How does cancer show up on thyroid? I had Soft Tissue MRI done this morning.. I see my oncologist tomorrow for blood work..I do have a lump on the right side of my neck, near the jaw and 3 Dr's felts it.. Does it show up as a Bright spots or Dark Spots on the MRI? He also ordered a Scan of my C Spine, Neck, Orbits and face Why would he ordered all of that? Good LUck Yummy. .I hope everything turns out well for you
Sep 8, 2010 09:33PM YUMMY wrote:
I didn't have an MRI of my thyroid so I don't know. All they could tell from the nuclear scan is that there was't a lot of uptake in the area of the nodule, so it was considered a cold nodule. They won't know if its malignant until they remove it and do the biopsy while I'm under anesthesia.
I do know that when I had my PET scan after my breast biopsy 3 years ago, my thyroid was fine and besides the breast the only other area of 'uptake' was my axillary lymph nodes. From my experience coding radiology reports, in nuclear scans, areas of cancer usually have a lot of 'uptake' or in otherwords, because cancer areas are very vascular with a lotof cell growth, there is a higher concentration of the tracer there. BUT areas of recent injury, say bone fractures or surgical sites will also have more uptake because healing areas also have a lot of cell growth. I don't actually see the images, just read the radiologists reports so even trying to read my own films when I know what's wrong is difficult. So, just best to wait to see what your onco has to say, and ask them what they're looking for with all those tests. I hope they find nothing! Good Luck to you!
Sep 9, 2010 11:05AM Lisa1962 wrote:
YUMMY, Just wanted you to know that I'm checking back in on you. I'll be keeping you in my thoughts & prayers on Sept. 23rd with your thyroid surgery. Please keep us posted on how you are doing. I'll be checking back with you. Sending only good thoughts for B9 results...Lisa
Sep 12, 2010 01:45PM BocaCiegaBabe wrote:
I'm thinking of you too, Yummy. Hope it all turned out OK!!
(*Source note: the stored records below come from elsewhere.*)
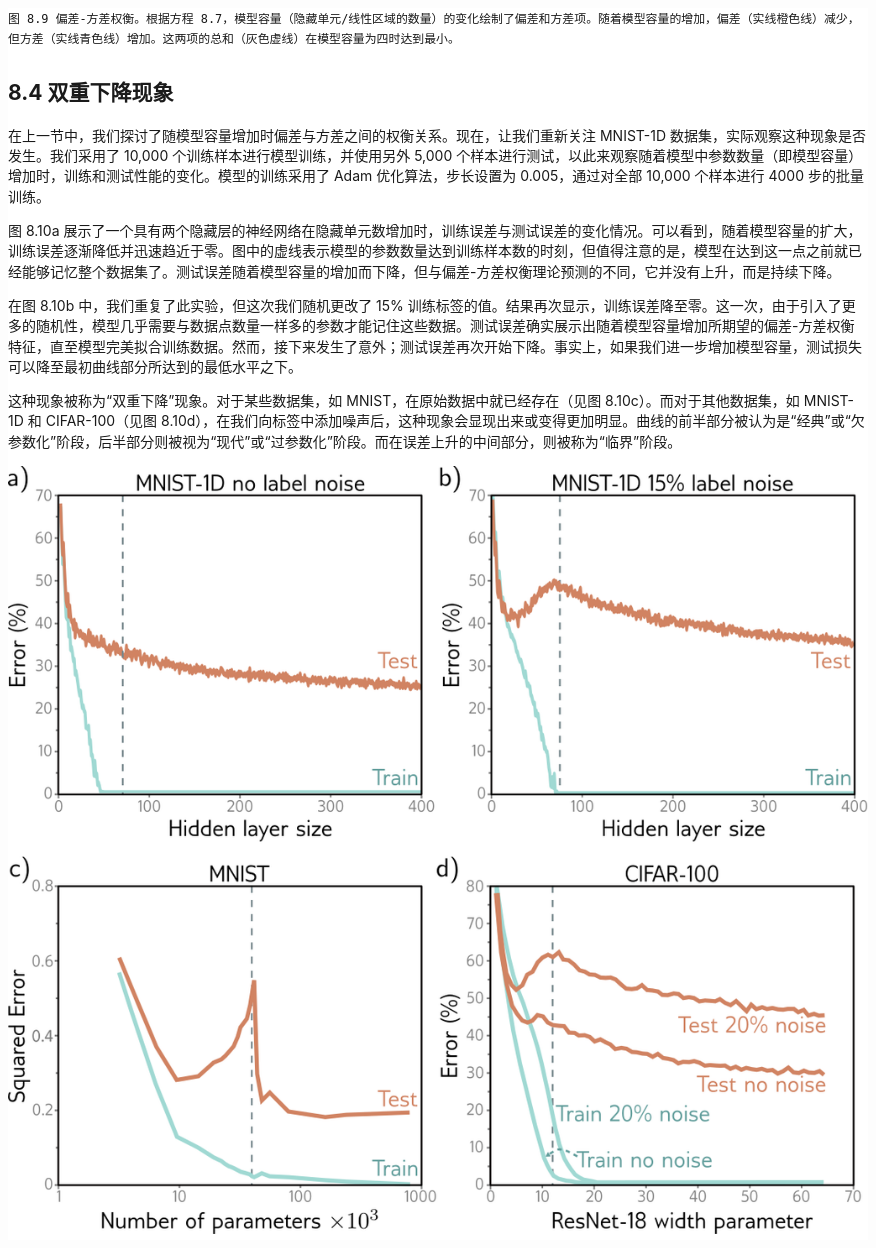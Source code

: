 `图 8.9 偏差-方差权衡。根据方程 8.7，模型容量（隐藏单元/线性区域的数量）的变化绘制了偏差和方差项。随着模型容量的增加，偏差（实线橙色线）减少，但方差（实线青色线）增加。这两项的总和（灰色虚线）在模型容量为四时达到最小。`
## 8.4 双重下降现象
在上一节中，我们探讨了随模型容量增加时偏差与方差之间的权衡关系。现在，让我们重新关注 MNIST-1D 数据集，实际观察这种现象是否发生。我们采用了 10,000 个训练样本进行模型训练，并使用另外 5,000 个样本进行测试，以此来观察随着模型中参数数量（即模型容量）增加时，训练和测试性能的变化。模型的训练采用了 Adam 优化算法，步长设置为 0.005，通过对全部 10,000 个样本进行 4000 步的批量训练。

图 8.10a 展示了一个具有两个隐藏层的神经网络在隐藏单元数增加时，训练误差与测试误差的变化情况。可以看到，随着模型容量的扩大，训练误差逐渐降低并迅速趋近于零。图中的虚线表示模型的参数数量达到训练样本数的时刻，但值得注意的是，模型在达到这一点之前就已经能够记忆整个数据集了。测试误差随着模型容量的增加而下降，但与偏差-方差权衡理论预测的不同，它并没有上升，而是持续下降。

在图 8.10b 中，我们重复了此实验，但这次我们随机更改了 15% 训练标签的值。结果再次显示，训练误差降至零。这一次，由于引入了更多的随机性，模型几乎需要与数据点数量一样多的参数才能记住这些数据。测试误差确实展示出随着模型容量增加所期望的偏差-方差权衡特征，直至模型完美拟合训练数据。然而，接下来发生了意外；测试误差再次开始下降。事实上，如果我们进一步增加模型容量，测试损失可以降至最初曲线部分所达到的最低水平之下。

这种现象被称为“双重下降”现象。对于某些数据集，如 MNIST，在原始数据中就已经存在（见图 8.10c）。而对于其他数据集，如 MNIST-1D 和 CIFAR-100（见图 8.10d），在我们向标签中添加噪声后，这种现象会显现出来或变得更加明显。曲线的前半部分被认为是“经典”或“欠参数化”阶段，后半部分则被视为“现代”或“过参数化”阶段。而在误差上升的中间部分，则被称为“临界”阶段。

![Figure8.10](figures/chapter8/PerfDoubleDescent.svg)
I just wanted to let you know, (although hopefully this will not be you), my daughter had thyroid cancer about 5 years ago. I was the one who noticed the swelling and urged her to see her doctor! Aside from removing the gland, they allowed her to become super hypothyroid, by giving no meds until any lingering thyroid cancer cells anyplace else in her body would be starving for iodine. Once that stage is reached, they give you a dose of radioactive iodine, which lingering cells drink up thirstily...then die. That is it. No chemo. Aside from the extreme tiredness as her levels grew worse and worse before meds, it was not terrible. The radioactive iodine is expelled from your system gradually, and during that period (3 days) you are in isolation. Then it's gone. Over and done with. IF this is what you have, it is one of the "best cancers to get"!
Wishing you well, and hopefully you are one of the 95% that are benign!
Sep 12, 2010 10:46PM Dee2010 wrote:
Donna - I hope things get clarified for you soon. I didn't have an MRI done, so I can't comment on that either.
Yummy - I meant to follow-up on this thread, but time got away from me. Boca explained things pretty well. It is usually one of the easiest cancers to treat and especially track. Thyroid cells are the only cells in the body to pick up iodine, so they track it that way with regular scans after the thyroidectomy. You don't lose your hair, get nauseous, or anything like that. I get scans every 6 months (except they were stopped when they found the IBC, as were my blood tests because chemo knocks everything out of whack).
To both of you, I can't say it enough, thyroid cancer is rare - only about 10% of nodules are cancerous. If you're a control freak like me and feel better prepared with research, a good resource is www.thyca.org (the Thyroid Cancer Survivors' Association in the U.S.) They have a medical advisory board and their info is very reliable.
Sep 25, 2010 11:58AM YUMMY wrote:
Just an update... intraoperative frozen sections came back B9 so I still have half my thyroid and am happy girl. Still need to wait for the final pathology at my appointment next week, but I'm confident that all is well. Surgery was 2 eays ago and while the incision site is sore I'm feeling well and an heading off to a family reunion in an hour (still on pain meds so HD is driving but well enough to have a nice visit).
Thanks all for the info and positive thoughts!